For Alexandre de Moraes, Dignity is a spiritual and moral value inherent to the person, which manifests itself singularly in the conscious and responsible self-determination of life itself and which brings with it the pretension of respect on the part of other people, constituting a invulnerable minimum, which every legal status must ensure, so that only exceptionally limitations can be placed on the exercise of fundamental rights, but always without neglecting the necessary esteem that all persons deserve as human beings”[25].

Flávia Piovesan points out that human dignity is the greatest value that inspired the Universal Declaration of Human Rights of 1948, extracting the universality and indivisibility of human rights[26].

In reality, the recognition and guarantee of freedom - and of fundamental rights in general - constitutes a requirement of the dignity of the human person, a vector that limits the performance of the State itself. Protecting one’s individuality and autonomy from state and third-party interference implies ensuring the ownership of rights by the individual[27].

It should not be forgotten that social inclusion does not mean the absolute equality of all members of the community, but rather respect for diversity, the guarantee of effective participation in the dynamics of the social group and the granting and protection of rights based on equality.

B) The Legal Treatment of the Freedom of the Handicapped in Law 13,146 / 2015 (Statute of Persons with Disabilities)

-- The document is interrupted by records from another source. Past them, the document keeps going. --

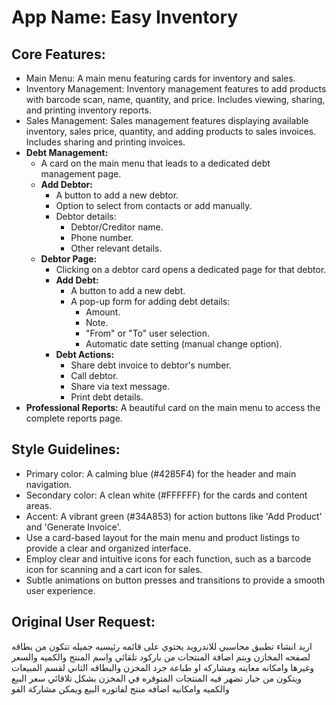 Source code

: # **App Name**: Easy Inventory

## Core Features:

- Main Menu: A main menu featuring cards for inventory and sales.
- Inventory Management: Inventory management features to add products with barcode scan, name, quantity, and price. Includes viewing, sharing, and printing inventory reports.
- Sales Management: Sales management features displaying available inventory, sales price, quantity, and adding products to sales invoices. Includes sharing and printing invoices.
- **Debt Management:**
  -   A card on the main menu that leads to a dedicated debt management page.
  -   **Add Debtor:**
      -   A button to add a new debtor.
      -   Option to select from contacts or add manually.
      -   Debtor details:
          -   Debtor/Creditor name.
          -   Phone number.
          -   Other relevant details.
  -   **Debtor Page:**
      -   Clicking on a debtor card opens a dedicated page for that debtor.
      -   **Add Debt:**
          -   A button to add a new debt.
          -   A pop-up form for adding debt details:
              -   Amount.
              -   Note.
              -   "From" or "To" user selection.
              -   Automatic date setting (manual change option).
      -   **Debt Actions:**
          -   Share debt invoice to debtor's number.
          -   Call debtor.
          -   Share via text message.
          -   Print debt details.
- **Professional Reports:** A beautiful card on the main menu to access the complete reports page.

## Style Guidelines:

- Primary color: A calming blue (#4285F4) for the header and main navigation.
- Secondary color: A clean white (#FFFFFF) for the cards and content areas.
- Accent: A vibrant green (#34A853) for action buttons like 'Add Product' and 'Generate Invoice'.
- Use a card-based layout for the main menu and product listings to provide a clear and organized interface.
- Employ clear and intuitive icons for each function, such as a barcode icon for scanning and a cart icon for sales.
- Subtle animations on button presses and transitions to provide a smooth user experience.

## Original User Request:
اريد انشاء تطبيق محاسبي للاندرويد يحتوي على قائمه رئيسيه جميله تتكون من بطاقه لصفحه المخازن ويتم اضافة المنتجات من باركود تلقائي واسم المنتج والكميه والسعر وغيرها وامكانه معاينه ومشاركه او طباعة جرد المخزن والبطاقه الثاني لقسم المبيعات ويتكون من خيار تضهر فيه المنتجات المتوفره في المخزن بشكل تلاقائي سعر البيع والكميه وامكانيه اضافه منتج لفاتوره البيع ويمكن مشاركة الفو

In his work The Right of Freedom, Honneth[28] argues that every individual has the right to reject social obligations and ties when they are incompatible with their own legitimate interests or moral convictions. Indeed, the State protects this right or it is intersubjectively guaranteed.

According to the author, juridical freedom is associated with the idea that the State has to protect the individual’s option to relegate an ethical decision for a time if it is necessary for him to perform his will, and moral freedom is that through which the individual removes certain social impositions, claiming juridically accepted reasons. Both form systems of action for individual freedom are regulated by rules of reciprocal recognition[29]. Individuals contract social bonds or are in closed communities, and legal and moral liberties are parasitically related to the practice of social life, allowing the individual to renounce the demands of that society and assume, in relation to them, a vision of conscious revision[30].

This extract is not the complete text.